教程链接：https://depyf.readthedocs.io/en/latest/walk_through.html

`torch.compile` 的详细示例解析

本教程旨在涵盖 PyTorch 编译器的以下几个方面：

基本概念（Just-In-Time 编译器、Ahead-of-time 编译器）
Dynamo（图捕获，将用户代码分离为纯 Python 代码和纯 PyTorch 相关代码）
AOTAutograd（从前向计算图生成反向计算图）
Inductor/其他后端（给定计算图，如何在不同设备上更快地运行）

这些组件将使用不同的后端选项进行调用：

torch.compile(backend="eager") 仅使用 Dynamo
torch.compile(backend="aot_eager") 使用 Dynamo 和 AOTAutograd
torch.compile(backend="inductor")（默认参数）使用 Dynamo、AOTAutograd 和 PyTorch 的内置图优化后端 Inductor。

PyTorch 编译器是一个 Just-In-Time 编译器

我们首先需要了解的概念是 PyTorch 编译器是一个Just-In-Time 编译器。那么什么是"Just-In-Time 编译器"呢？让我们看一个例子：

import torch

class A(torch.nn.Module):
    def __init__(self):
        super().__init__()

    def forward(self, x):
        return torch.exp(2 * x)

class B(torch.nn.Module):
    def __init__(self):
        super().__init__()

    def forward(self, x):
        return torch.exp(-x)

def f(x, mod):
    y = mod(x)
    z = torch.log(y)
    return z

# 用户可能会使用
# mod = A()
# x = torch.randn(5, 5, 5)
# output = f(x, mod)

我们编写了这个有趣的函数 f，它包含一个模块调用（会调用 mod.forward）和一个 torch.log 调用。由于众所周知的代数简化恒等式，我们迫不及待地想要将代码优化如下：

def f(x, mod):
    if isinstance(mod, A):
        return 2 * x
    elif isinstance(mod, B):
        return -x

我们可以称之为我们的第一个编译器，尽管它是由我们的大脑"编译"的，而不是由自动化程序完成的。
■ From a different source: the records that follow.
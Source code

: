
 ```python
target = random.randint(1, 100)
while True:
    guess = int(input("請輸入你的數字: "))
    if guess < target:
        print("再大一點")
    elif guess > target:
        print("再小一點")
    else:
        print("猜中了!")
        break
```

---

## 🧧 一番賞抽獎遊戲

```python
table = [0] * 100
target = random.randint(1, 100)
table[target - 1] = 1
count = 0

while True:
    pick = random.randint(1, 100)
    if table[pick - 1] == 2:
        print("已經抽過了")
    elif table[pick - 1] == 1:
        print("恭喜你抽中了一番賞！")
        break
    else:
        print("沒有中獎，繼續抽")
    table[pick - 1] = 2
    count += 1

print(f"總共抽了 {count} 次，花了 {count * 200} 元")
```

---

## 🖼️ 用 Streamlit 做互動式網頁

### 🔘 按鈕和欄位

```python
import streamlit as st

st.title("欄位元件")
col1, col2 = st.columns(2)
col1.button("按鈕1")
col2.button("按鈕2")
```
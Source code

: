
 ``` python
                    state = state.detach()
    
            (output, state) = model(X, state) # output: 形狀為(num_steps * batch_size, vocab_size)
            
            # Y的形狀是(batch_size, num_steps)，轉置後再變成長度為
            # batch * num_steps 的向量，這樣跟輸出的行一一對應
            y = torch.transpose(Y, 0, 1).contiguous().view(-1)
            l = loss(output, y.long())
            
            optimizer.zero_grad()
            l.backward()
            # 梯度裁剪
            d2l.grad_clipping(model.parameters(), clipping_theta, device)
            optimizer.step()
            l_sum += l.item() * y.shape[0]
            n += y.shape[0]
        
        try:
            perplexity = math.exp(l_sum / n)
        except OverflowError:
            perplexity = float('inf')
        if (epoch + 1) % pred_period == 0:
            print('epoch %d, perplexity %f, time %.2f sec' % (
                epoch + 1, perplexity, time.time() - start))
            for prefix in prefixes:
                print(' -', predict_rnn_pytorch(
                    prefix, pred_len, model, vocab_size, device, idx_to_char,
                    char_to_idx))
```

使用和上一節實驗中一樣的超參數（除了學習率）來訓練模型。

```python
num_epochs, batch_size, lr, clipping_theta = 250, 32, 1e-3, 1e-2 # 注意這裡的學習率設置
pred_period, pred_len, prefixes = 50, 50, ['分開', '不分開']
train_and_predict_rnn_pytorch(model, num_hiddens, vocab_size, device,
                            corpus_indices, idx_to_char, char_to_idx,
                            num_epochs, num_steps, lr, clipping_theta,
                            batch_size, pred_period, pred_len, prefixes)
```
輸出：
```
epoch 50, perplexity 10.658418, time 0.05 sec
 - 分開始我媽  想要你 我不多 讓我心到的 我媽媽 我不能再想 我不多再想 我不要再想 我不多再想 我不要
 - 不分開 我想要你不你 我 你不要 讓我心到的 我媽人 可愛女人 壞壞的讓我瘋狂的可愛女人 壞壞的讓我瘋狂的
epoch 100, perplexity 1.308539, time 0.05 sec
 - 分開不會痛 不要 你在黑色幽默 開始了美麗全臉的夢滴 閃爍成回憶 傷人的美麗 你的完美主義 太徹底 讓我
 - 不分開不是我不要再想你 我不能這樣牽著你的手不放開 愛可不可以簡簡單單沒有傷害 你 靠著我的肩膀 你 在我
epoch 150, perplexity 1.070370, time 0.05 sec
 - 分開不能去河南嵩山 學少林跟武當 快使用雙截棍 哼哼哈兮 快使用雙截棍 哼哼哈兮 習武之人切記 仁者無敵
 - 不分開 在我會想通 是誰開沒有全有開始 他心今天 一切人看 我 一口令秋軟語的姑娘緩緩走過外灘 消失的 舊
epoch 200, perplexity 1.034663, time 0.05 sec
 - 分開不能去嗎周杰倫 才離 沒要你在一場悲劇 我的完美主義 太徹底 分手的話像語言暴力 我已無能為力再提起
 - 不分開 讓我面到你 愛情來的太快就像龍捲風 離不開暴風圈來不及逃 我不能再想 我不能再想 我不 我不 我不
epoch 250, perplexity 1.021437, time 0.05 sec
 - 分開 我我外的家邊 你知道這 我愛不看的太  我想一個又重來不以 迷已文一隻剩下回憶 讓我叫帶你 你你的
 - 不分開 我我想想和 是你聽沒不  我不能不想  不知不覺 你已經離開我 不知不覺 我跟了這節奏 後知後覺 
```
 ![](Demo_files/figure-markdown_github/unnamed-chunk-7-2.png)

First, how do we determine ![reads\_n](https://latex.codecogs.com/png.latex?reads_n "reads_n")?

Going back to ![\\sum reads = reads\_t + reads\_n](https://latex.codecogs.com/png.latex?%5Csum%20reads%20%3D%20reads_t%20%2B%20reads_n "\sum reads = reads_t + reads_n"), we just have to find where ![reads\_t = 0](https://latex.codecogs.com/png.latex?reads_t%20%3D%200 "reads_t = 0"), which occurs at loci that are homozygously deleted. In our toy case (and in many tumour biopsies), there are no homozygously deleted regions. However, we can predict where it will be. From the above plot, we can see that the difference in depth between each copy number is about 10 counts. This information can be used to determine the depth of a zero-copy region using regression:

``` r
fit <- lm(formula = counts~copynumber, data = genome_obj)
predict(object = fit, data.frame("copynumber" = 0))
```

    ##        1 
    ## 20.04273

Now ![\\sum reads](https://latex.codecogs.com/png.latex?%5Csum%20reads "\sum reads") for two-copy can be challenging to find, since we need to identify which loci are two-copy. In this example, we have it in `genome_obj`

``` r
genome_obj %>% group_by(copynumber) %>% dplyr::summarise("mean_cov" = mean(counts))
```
如果我们想要更严谨一些，我们的编译器示例应该更新如下：

def f(x, mod):
    if isinstance(x, torch.Tensor) and isinstance(mod, A):
        return 2 * x
    elif isinstance(x, torch.Tensor) and isinstance(mod, B):
        return -x
    else:
        y = mod(x)
        z = torch.log(y)
        return z

我们必须检查每个参数，以确保我们的优化条件是合理的，并且在无法优化代码时回退到原始代码。

这引出了（Just-In-Time）编译器中的两个基本概念：守卫（guards）和转换后的代码。守卫是函数可以被优化的条件，而转换后的代码是函数的优化版本。在上面的简单编译器示例中，isinstance(mod, A) 是一个守卫，而 return 2 * x 是在守卫条件下等价于原始代码但明显更快的相应转换后的代码。

上面的例子是一个Ahead-of-time编译器：我们检查所有可用的源代码，并在运行任何函数之前（即Ahead-of-time），根据所有可能的守卫和转换后的代码编写优化后的函数。

另一类编译器是Just-In-Time 编译器：在函数执行之前，它会分析执行是否可以被优化，以及在什么条件下可以优化函数执行。希望这个条件对新的输入足够通用，以便编译带来的好处超过即时编译的成本。如果所有条件都失败，它将尝试在新条件下优化代码。

Just-In-Time 编译器的基本工作流程应该如下所示：

def f(x, mod):
    for guard, transformed_code in f.compiled_entries:
        if guard(x, mod):
            return transformed_code(x, mod)
    try:
        guard, transformed_code = compile_and_optimize(x, mod)
        f.compiled_entries.append([guard, transformed_code])
        return transformed_code(x, mod)
    except FailToCompileError:
        y = mod(x)
        z = torch.log(y)
        return z

Just-In-Time 编译器只针对它所见到的内容进行优化。每次它看到一个不满足任何守卫条件的新输入时，它都会为新输入编译一个新的守卫和转换后的代码。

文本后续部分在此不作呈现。